Pie de Garra podía ver que Índigo estaba aterrorizado. A pesar de que era casi tan alto como el sacerdote, el niño era demasiado flaco y desnutrido como para darle batalla. Él estaba visiblemente temblando y un charco oscuro se extendía sobre las losas de piedra a los pies del muchacho.

– “Deja de lloriquear”, dijo el sacerdote en un tono de disgusto.

Índigo parecía haber dicho algo, pero era demasiado quedito para Pie de Garra alcanzara a escuchar. Fuera lo que fuese, al sacerdote no le gusto.

– “Cierra la boca!”, le ordeno y tomó a Índigo con un revés. “No debió haber estado tratando de robarle a la gente, entonces no lo habría hecho?

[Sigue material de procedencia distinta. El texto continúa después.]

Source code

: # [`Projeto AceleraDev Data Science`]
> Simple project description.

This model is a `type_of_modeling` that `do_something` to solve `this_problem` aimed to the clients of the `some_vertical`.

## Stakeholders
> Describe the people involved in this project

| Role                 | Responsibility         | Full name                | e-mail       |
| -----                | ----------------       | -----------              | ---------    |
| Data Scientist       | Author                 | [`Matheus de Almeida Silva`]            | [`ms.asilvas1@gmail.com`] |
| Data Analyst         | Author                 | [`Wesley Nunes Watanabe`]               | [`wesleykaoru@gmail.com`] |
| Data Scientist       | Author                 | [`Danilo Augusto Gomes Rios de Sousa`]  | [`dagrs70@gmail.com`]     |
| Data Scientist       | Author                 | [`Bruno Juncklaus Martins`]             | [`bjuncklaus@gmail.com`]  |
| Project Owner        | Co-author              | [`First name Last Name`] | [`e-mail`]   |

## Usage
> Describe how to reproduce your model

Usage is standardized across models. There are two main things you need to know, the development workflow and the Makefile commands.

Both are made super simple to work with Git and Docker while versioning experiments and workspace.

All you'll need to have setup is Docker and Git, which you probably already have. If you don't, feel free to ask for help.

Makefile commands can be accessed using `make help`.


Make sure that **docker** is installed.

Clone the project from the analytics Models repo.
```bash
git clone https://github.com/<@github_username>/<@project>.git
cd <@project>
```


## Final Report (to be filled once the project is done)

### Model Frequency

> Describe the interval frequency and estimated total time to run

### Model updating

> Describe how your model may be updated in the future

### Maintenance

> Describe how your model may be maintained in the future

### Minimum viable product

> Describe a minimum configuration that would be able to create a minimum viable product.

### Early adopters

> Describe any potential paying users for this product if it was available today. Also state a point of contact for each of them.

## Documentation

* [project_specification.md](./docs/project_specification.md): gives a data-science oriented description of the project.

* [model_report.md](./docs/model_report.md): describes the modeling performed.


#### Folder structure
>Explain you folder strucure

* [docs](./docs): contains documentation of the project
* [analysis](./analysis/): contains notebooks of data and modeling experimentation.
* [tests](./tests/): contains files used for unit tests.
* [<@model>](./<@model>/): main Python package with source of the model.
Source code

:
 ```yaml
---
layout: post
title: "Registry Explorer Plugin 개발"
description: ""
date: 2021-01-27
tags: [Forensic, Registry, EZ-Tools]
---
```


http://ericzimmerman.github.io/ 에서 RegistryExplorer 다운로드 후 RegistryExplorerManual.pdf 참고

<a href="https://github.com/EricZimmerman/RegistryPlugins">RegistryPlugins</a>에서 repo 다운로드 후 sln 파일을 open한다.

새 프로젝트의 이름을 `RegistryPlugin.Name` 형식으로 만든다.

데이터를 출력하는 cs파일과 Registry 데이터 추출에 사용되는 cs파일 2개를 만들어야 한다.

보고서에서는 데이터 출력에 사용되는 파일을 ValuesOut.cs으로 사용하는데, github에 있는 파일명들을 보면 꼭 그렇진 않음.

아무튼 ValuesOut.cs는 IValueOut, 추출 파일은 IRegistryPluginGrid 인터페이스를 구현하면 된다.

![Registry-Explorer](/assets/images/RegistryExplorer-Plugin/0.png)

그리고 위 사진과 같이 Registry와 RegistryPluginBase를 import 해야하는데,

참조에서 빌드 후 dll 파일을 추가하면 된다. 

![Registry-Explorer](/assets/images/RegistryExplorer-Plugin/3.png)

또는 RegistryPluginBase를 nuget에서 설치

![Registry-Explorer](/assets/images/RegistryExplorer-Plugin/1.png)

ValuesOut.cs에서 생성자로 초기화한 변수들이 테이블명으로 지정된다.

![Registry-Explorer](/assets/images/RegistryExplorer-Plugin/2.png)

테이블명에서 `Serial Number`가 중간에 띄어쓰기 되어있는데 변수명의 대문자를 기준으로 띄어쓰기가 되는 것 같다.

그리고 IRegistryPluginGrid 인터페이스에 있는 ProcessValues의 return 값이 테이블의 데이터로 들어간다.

Pie de Garra se preguntó si podría forzar al sacerdote a soltar al hermano de Maíz Pequeña. Abalanzándose contra él podría causarle liberar a Índigo dándoles tiempo suficiente al par de chicos para escapar. No era una simple cuestión de valentía sin embargo también había un dilema moral que debía laborar. Por lo que Pie de Garra razonó, una boca menos que alimentar no era un mal resultado: podrían buscar comida con la misma eficacia con un equipo de tres. Pie de Garra no derramo lágrimas por nadie desde la muerte de sus hermanos y sus padres, pero la imagen del rostro de tristeza de Maíz Pequeña, si volvía sin su hermano era demasiado para soportar. Este acababa de hacerse de valor suficiente para abalanzarse contra el sacerdote, cuando los otros cachadores regresaron para informar de su fracaso en detener al resto de la banda. Ahora no había manera en la que Pie de Garra pudiera liberar a Índigo. El solo nunca podría superarlos. Alivio y la culpa lo inundaban en partes iguales.

Hubo un intercambio áspero entre el captor de Índigo y el grupo de búsqueda. Estaba claro que el sacerdote en túnicas negras estaba muy molesto.

– “Bueno salgan a buscarlos otra vez” Pongan vigilancia en las vías principales de entrada y salida de los barrios bajos. “Tienen hambre ya tendrán que salir a buscar de nuevo.”

Uno de los sacerdotes le hizo una pregunta.

– “No me importa cuánto tiempo tome,” les gritó el sacerdote estos eran obviamente, sus subordinados. “Manténgase fuera hasta el amanecer, si es necesario.” Dicho esto, se llevó a Índigo dentro del templo sin mirar atrás por encima del hombro.

Pie de Garra observo con consternación. Tres no era mucho una banda, reflexionó. También se le ocurrió que Índigo había sido el mejor ladrón entre ellos. Por lo que tomó nota de la dirección en que los tres sacerdotes se dirigían antes de emprender otra carrera de ratas que lo llevaría de regreso a su cabaña en ruinas, sin cruzar por ninguna de las vías principales.